◆ **What you have to do**:
In the records, find every line with the word "repository" and copy it out.

Segment Start: Extracted material

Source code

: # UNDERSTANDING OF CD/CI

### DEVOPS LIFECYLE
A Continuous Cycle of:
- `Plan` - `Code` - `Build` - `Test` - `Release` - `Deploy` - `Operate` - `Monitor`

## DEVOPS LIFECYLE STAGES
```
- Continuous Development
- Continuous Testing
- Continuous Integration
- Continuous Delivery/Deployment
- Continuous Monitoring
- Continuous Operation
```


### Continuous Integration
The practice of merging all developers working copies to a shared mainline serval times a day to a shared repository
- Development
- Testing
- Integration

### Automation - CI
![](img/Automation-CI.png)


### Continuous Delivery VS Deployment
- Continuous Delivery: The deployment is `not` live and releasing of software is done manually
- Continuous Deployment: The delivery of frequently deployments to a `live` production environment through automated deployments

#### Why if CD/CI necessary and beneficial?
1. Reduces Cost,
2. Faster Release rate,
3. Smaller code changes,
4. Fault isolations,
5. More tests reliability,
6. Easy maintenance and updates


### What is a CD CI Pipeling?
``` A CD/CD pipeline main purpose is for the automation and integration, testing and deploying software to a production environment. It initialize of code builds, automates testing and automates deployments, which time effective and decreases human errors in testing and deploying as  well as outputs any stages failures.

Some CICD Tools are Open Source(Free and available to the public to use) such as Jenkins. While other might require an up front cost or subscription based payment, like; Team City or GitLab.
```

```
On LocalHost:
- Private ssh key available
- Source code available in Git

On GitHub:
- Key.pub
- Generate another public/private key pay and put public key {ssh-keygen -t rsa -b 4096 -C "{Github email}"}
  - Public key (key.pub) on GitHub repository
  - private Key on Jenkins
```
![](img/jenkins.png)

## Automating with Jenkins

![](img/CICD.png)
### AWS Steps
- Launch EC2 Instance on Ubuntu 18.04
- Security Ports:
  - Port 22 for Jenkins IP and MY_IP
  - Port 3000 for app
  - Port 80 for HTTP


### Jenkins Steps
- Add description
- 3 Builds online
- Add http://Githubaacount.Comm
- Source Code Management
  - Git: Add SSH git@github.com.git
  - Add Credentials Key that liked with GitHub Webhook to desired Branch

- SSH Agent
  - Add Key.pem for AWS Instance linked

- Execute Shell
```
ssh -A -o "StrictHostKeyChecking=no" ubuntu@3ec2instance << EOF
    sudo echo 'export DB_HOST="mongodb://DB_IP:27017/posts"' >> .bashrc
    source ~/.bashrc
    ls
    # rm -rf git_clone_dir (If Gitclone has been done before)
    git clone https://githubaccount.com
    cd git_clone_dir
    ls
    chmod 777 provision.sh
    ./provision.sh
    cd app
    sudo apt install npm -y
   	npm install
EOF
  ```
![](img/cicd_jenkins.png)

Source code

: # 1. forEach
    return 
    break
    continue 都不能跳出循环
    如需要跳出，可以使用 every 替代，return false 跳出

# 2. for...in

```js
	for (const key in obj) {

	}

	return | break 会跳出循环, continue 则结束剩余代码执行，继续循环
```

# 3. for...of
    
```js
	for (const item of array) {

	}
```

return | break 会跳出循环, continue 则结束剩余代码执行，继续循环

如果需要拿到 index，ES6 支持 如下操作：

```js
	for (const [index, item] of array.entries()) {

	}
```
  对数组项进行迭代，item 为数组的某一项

Segment End: Extracted material

◆ **Output below**:
The practice of merging all developers working copies to a shared mainline serval times a day to a shared repository
  - Public key (key.pub) on GitHub repository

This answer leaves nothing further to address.